===== Given data =====

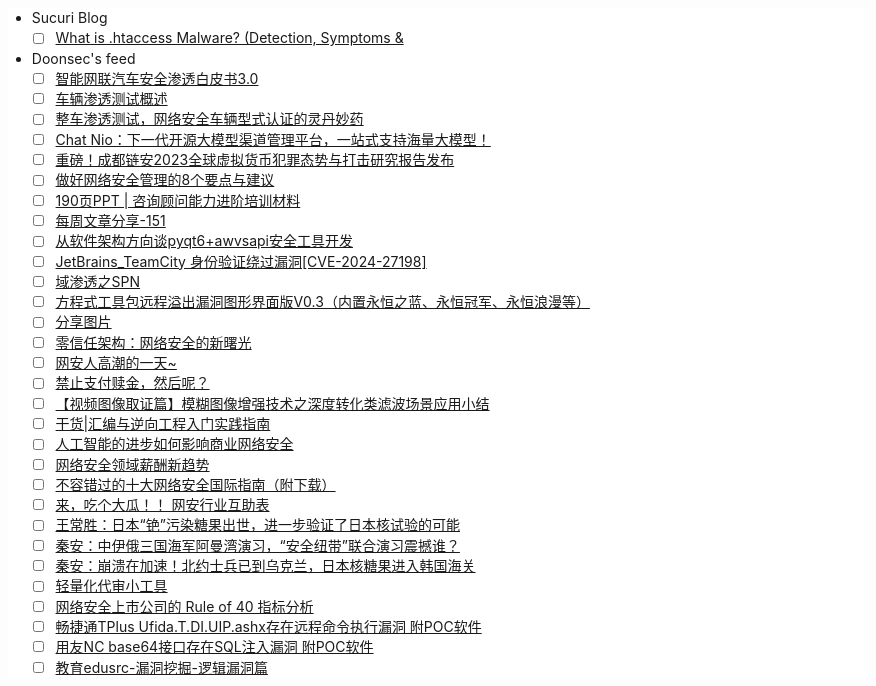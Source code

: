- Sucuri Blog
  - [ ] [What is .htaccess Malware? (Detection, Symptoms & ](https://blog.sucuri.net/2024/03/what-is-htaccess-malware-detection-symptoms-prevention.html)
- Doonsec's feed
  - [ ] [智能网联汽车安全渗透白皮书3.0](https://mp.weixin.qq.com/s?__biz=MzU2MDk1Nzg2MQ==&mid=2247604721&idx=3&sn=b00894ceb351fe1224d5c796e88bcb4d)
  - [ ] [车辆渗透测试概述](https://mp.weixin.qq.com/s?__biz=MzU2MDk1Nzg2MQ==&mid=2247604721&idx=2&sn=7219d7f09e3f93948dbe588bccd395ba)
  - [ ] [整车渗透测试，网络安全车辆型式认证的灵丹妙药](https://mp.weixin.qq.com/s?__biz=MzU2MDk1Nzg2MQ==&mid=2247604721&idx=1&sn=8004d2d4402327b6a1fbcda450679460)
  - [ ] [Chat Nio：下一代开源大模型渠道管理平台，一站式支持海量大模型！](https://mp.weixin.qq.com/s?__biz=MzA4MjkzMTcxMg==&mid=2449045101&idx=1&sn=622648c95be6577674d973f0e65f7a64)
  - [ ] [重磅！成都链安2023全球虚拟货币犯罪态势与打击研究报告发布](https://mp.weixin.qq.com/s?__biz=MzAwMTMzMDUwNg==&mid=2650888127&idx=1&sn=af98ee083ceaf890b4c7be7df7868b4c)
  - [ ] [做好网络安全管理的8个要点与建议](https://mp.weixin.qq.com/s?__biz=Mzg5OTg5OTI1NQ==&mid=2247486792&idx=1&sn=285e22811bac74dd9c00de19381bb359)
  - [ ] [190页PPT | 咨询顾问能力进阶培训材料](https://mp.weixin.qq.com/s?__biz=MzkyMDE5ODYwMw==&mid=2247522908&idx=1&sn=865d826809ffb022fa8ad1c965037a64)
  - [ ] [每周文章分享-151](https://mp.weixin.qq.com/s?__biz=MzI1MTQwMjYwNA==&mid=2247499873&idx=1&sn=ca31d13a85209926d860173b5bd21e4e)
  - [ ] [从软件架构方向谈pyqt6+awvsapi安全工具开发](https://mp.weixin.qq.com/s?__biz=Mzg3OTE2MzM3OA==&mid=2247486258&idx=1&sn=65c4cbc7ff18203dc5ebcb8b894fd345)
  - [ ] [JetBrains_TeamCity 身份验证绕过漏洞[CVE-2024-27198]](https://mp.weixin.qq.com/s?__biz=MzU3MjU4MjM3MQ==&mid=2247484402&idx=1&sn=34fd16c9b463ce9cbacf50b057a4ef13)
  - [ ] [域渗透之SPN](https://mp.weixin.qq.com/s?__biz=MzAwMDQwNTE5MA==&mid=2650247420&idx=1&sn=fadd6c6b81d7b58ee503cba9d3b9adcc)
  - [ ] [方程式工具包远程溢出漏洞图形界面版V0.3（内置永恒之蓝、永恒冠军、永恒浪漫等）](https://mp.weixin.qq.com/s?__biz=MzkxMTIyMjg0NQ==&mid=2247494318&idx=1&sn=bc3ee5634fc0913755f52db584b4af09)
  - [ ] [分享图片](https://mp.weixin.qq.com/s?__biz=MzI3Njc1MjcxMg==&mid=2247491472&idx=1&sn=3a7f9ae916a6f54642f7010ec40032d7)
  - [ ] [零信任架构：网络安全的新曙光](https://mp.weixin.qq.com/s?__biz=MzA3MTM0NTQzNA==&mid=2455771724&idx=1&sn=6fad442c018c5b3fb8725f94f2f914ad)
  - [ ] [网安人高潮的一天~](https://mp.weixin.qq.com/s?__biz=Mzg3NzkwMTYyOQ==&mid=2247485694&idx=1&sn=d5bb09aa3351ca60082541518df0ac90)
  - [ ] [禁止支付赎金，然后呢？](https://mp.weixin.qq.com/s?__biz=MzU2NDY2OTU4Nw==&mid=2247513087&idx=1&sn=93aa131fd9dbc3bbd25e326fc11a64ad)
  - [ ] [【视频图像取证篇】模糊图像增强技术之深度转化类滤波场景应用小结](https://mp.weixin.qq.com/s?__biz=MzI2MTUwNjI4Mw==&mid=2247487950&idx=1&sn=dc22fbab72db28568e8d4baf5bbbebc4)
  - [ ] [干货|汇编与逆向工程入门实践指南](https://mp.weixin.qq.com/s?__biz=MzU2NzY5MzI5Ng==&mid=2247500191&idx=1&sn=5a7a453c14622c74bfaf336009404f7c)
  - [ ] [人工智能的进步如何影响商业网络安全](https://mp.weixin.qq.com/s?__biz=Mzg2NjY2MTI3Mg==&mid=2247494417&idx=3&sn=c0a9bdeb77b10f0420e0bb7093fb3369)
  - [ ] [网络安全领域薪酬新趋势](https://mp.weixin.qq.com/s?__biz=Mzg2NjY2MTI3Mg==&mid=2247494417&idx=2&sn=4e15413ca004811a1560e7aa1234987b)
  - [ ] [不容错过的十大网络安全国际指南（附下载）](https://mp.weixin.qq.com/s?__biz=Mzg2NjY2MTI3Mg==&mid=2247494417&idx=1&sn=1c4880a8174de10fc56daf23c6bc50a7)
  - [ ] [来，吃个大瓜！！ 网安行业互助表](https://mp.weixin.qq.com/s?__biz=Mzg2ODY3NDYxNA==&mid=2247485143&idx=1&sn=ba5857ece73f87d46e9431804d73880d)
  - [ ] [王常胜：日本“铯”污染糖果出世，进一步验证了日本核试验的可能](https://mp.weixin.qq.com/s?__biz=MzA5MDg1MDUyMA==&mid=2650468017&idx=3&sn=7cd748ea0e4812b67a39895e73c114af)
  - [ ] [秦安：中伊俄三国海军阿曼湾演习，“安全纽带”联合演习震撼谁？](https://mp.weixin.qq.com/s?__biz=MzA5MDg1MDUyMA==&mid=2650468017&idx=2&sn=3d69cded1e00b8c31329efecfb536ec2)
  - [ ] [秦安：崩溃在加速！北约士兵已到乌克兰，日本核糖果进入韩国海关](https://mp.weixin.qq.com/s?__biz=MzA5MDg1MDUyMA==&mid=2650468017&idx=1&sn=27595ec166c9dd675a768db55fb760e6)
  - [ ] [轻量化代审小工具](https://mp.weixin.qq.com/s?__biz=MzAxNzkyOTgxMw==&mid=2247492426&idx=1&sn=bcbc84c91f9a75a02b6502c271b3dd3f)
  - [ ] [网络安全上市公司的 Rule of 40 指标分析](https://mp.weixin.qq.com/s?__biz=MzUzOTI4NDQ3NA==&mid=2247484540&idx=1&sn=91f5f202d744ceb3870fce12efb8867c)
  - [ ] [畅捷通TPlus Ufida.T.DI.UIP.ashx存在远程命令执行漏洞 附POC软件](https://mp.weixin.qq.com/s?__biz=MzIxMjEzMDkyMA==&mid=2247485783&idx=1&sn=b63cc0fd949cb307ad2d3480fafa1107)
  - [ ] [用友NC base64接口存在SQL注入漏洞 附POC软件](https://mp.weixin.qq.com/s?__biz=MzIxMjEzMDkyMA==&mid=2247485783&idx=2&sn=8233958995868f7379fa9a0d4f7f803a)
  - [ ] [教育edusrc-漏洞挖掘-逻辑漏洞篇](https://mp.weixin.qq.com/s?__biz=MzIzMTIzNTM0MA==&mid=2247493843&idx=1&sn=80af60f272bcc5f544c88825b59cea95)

=====

Copy out all the lines of the records that include "附POC软件".

**Exercise result**
  - [ ] [畅捷通TPlus Ufida.T.DI.UIP.ashx存在远程命令执行漏洞 附POC软件](https://mp.weixin.qq.com/s?__biz=MzIxMjEzMDkyMA==&mid=2247485783&idx=1&sn=b63cc0fd949cb307ad2d3480fafa1107)
  - [ ] [用友NC base64接口存在SQL注入漏洞 附POC软件](https://mp.weixin.qq.com/s?__biz=MzIxMjEzMDkyMA==&mid=2247485783&idx=2&sn=8233958995868f7379fa9a0d4f7f803a)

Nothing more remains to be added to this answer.